This study utilizes spectral partitioning, a technique detailed by Portilla et al. [9], to analyze long sequences of spectral data. Spectral partitioning offers two key benefits. Firstly, it allows researchers to examine individual wave systems independently. Since the technique considers the temporal order of the data, it can even help pinpoint the origin (geographic location) of a specific wave system based on its direction. Secondly, spectral partitioning acts as a data reduction tool. Wave spectra typically contain a vast amount of information (around 10,000 data points). By grouping the data into wave systems, this technique allows summarizing the key aspects (energy, frequency, and direction) with minimal information loss. This approach effectively reduces data volume by two orders of magnitude, making analysis significantly more manageable [8, 10, 11].
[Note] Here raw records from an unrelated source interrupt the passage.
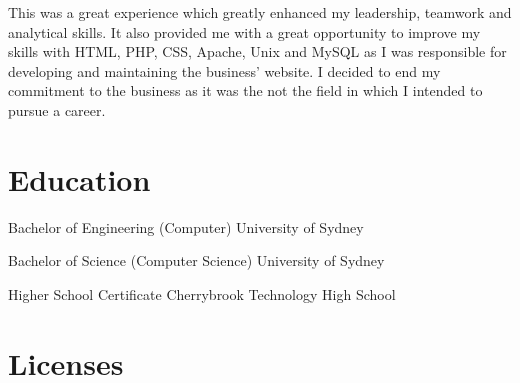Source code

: \documentclass[10pt]{article}
\begin{document}
\begin{professionalExperience}
{This was a great experience which greatly enhanced my leadership, teamwork and 
analytical skills. It also provided me with a great opportunity to improve my 
skills with HTML, PHP, CSS, Apache, Unix and MySQL as I was responsible for 
developing and maintaining the business' website. I decided to end my commitment
to the business as it was the not the field in which I intended to pursue a 
career.}
{
}

\end{professionalExperience}

\section*{Education}
\begin{education}

{Bachelor of Engineering (Computer)}
{University of Sydney}
{}

{Bachelor of Science (Computer Science)}
{University of Sydney}
{}

{Higher School Certificate}
{Cherrybrook Technology High School}
{
}
\end{education}

\section*{Licenses}
\begin{licenses}
\end{licenses}

\end{document}

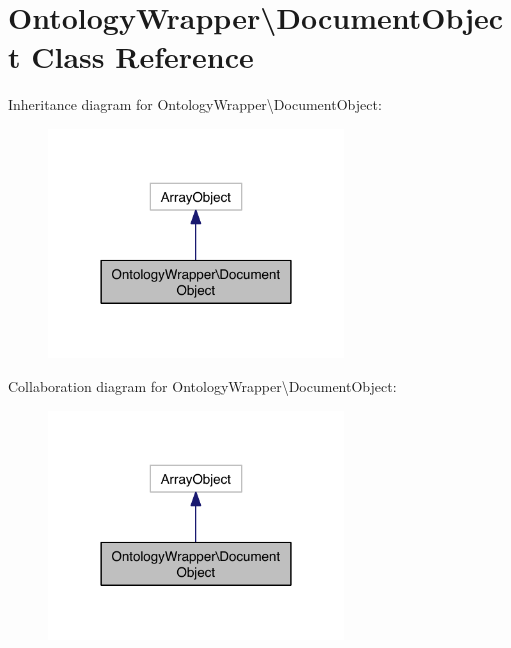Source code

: \hypertarget{class_ontology_wrapper_1_1_document_object}{\section{Ontology\-Wrapper\textbackslash{}Document\-Object Class Reference}
\label{class_ontology_wrapper_1_1_document_object}
}


Inheritance diagram for Ontology\-Wrapper\textbackslash{}Document\-Object\-:
\nopagebreak
\begin{figure}[H]
\begin{center}
\leavevmode
\includegraphics[width=222pt]{class_ontology_wrapper_1_1_document_object__inherit__graph}
\end{center}
\end{figure}


Collaboration diagram for Ontology\-Wrapper\textbackslash{}Document\-Object\-:
\nopagebreak
\begin{figure}[H]
\begin{center}
\leavevmode
\includegraphics[width=222pt]{class_ontology_wrapper_1_1_document_object__coll__graph}
\end{center}
\end{figure}
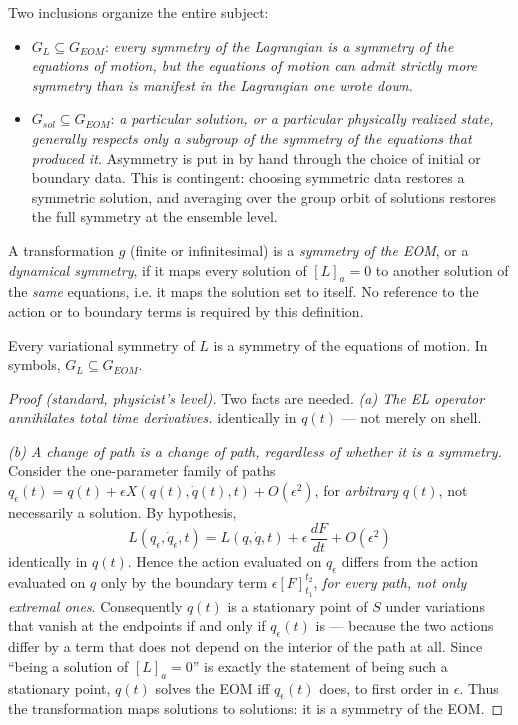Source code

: Two inclusions organize the entire subject:
\begin{itemize}
    \item $G_L \subseteq G_{EOM}$: \emph{every symmetry of the Lagrangian is a
        symmetry of the equations of motion, but the equations of motion can
        admit strictly more symmetry than is manifest in the Lagrangian one
        wrote down.} 
    \item $G_{sol} \subseteq G_{EOM}$: \emph{a particular solution, or a
        particular physically realized state, generally respects only a
        subgroup of the symmetry of the equations that produced it.} 
        Asymmetry is put in by hand
        through the choice of initial or boundary data. This is contingent:
        choosing symmetric data restores a symmetric solution, and averaging
        over the group orbit of solutions restores the full symmetry at the
        ensemble level.
   \end{itemize}

\begin{definition}
A transformation $g$ (finite or infinitesimal) is a \emph{symmetry of the EOM},
    or a \emph{dynamical symmetry}, if it maps every solution of $[L]_a=0$ to 
    another solution of the \emph{same} equations, i.e. it maps the solution 
    set to itself. No reference to the action or to boundary terms is required 
    by this definition.
\end{definition}

\begin{proposition}
\label{noether-forward}
Every variational symmetry of $L$ is a symmetry of the equations of motion. In
    symbols, $G_L \subseteq G_{EOM}$.
\end{proposition}

\begin{proof}[Proof (standard, physicist's level)]
Two facts are needed.
\emph{(a) The EL operator annihilates total time derivatives.} 
    identically  in $q(t)$ — not merely on shell.

\emph{(b) A change of path is a change of path, regardless of whether it is
    a symmetry.} Consider the one-parameter family of paths 
    $q_\epsilon(t) = q(t) + \epsilon X(q(t),\dot q(t),t) + O( \epsilon^2)$, 
    for \emph{arbitrary} $q(t)$, not necessarily a solution. By hypothesis,
\[
L(q_\epsilon,\dot q_\epsilon,t) = L(q,\dot q,t) + \epsilon\, \frac{dF}{dt} + O(\epsilon^2)
\]
identically in $q(t)$. Hence the action evaluated on $q_\epsilon$ differs from
    the action evaluated on $q$ only by the boundary term
    $\epsilon[F]_{t_1}^{t_2}$, \emph{for every path, not only extremal ones}.
    Consequently $q(t)$ is a stationary point of $S$ under variations that
    vanish at the endpoints if and only if $q_\epsilon(t)$ is — because the two
    actions differ by a term that does not depend on the interior of the path
    at all. Since ``being a solution of $[L]_a=0$'' is exactly the statement of
    being such a stationary point, $q(t)$ solves the EOM iff $q_\epsilon(t)$
    does, to first order in $\epsilon$. Thus the transformation maps solutions
    to solutions: it is a symmetry of the EOM.
\end{proof}

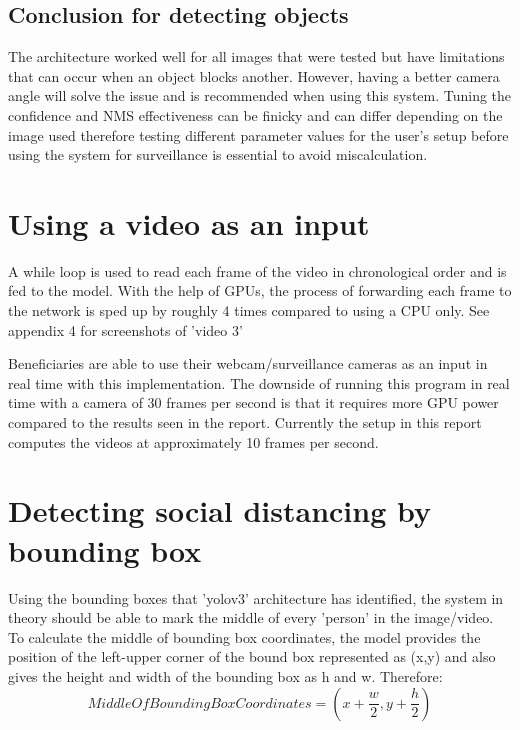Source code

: \documentclass[12pt]{report}
\begin{document}
\subsection{Conclusion for detecting objects}

The architecture worked well for all images that were tested but have limitations that can occur when an object blocks another. However, having a better camera angle will solve the issue and is recommended when using this system. Tuning the confidence and NMS effectiveness can be finicky and can differ depending on the image used therefore testing different parameter values for the user's setup before using the system for surveillance is essential to avoid miscalculation.

\section{Using a video as an input}

A while loop is used to read each frame of the video in chronological order and is fed to the model. With the help of GPUs, the process of forwarding each frame to the network is sped up by roughly 4 times compared to using a CPU only. See appendix 4 for screenshots of 'video 3'

\vspace{2mm}

Beneficiaries are able to use their webcam/surveillance cameras as an input in real time with this implementation. The downside of running this program in real time with a camera of 30 frames per second is that it requires more GPU power compared to the results seen in the report. Currently the setup in this report computes the videos at approximately 10 frames per second. 

\section{Detecting social distancing by bounding box}

Using the bounding boxes that 'yolov3' architecture has identified, the system in theory should be able to mark the middle of every 'person' in the image/video. To calculate the middle of bounding box coordinates, the model provides the position of the left-upper corner of the bound box represented as (x,y) and also gives the height and width of the bounding box as h and w. Therefore:
\begin{equation*}
Middle Of Bounding Box Coordinates = (x+\frac{w}{2}, y+\frac{h}{2})
\end{equation*}
\end{document}
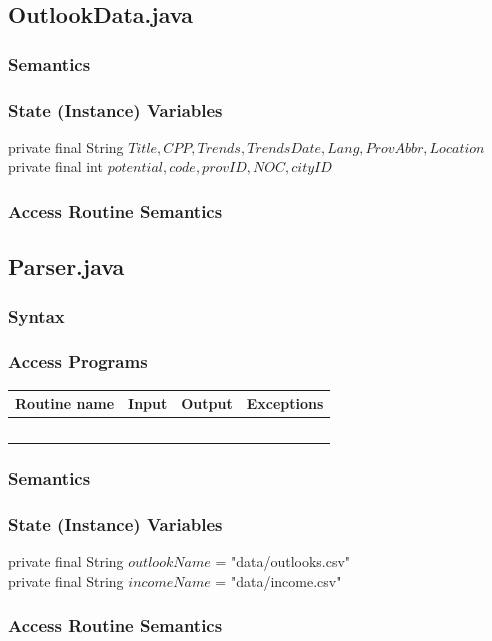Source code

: \documentclass[12pt,fleqn]{article}
\begin{document}
\subsection*{OutlookData.java}\label{poutlookd}

\subsubsection*{Semantics}
\subsubsection*{State (Instance) Variables}
	private final String $Title,CPP,Trends,TrendsDate,Lang,ProvAbbr,Location$\\
	private final int $potential,code,provID, NOC, cityID$
\subsubsection*{Access Routine Semantics}


\subsection*{Parser.java}\label{pparser}
\subsubsection* {Syntax}

\subsubsection* {Access Programs}
\begin{tabular}{| l | l | l | l |}
\hline
\textbf{Routine name} & \textbf{Input} & \textbf{Output} & \textbf{Exceptions}\\
\hline
~ & ~ & ~ & ~\\
\hline
\end{tabular}

\subsubsection*{Semantics}
\subsubsection*{State (Instance) Variables}
	private final String $outlookName$ = "data/outlooks.csv"\\
	private final String $incomeName$ = "data/income.csv"
\subsubsection*{Access Routine Semantics}
\end{document}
This research focuses on the Eastern Equatorial Pacific Ocean, specifically at a location 3° North and 278° West [12]. This region is influenced by the Intertropical Convergence Zone (ITCZ), a zone with consistent low to moderate winds that shifts north and south throughout the year [13, 14]. This movement shapes the local climate patterns. Interestingly, the waves in this area primarily originate from distant regions in the Northern and Southern hemispheres [10]. The researchers identified four distinct wave systems present in the surrounding area, designated WS1, WS2, WS3, and WS4 [10].

2.2 Methodology for the selection of extreme events

When analyzing long wave data, a typical first step involves understanding the typical range (probability density function) of wave heights and other wave properties. Researchers usually categorize the observed data and present it as two-dimensional histograms. These histograms are crucial because they show the distribution of wave values within the observed range. This information is valuable for tasks like analyzing the stress placed on structures by waves [15].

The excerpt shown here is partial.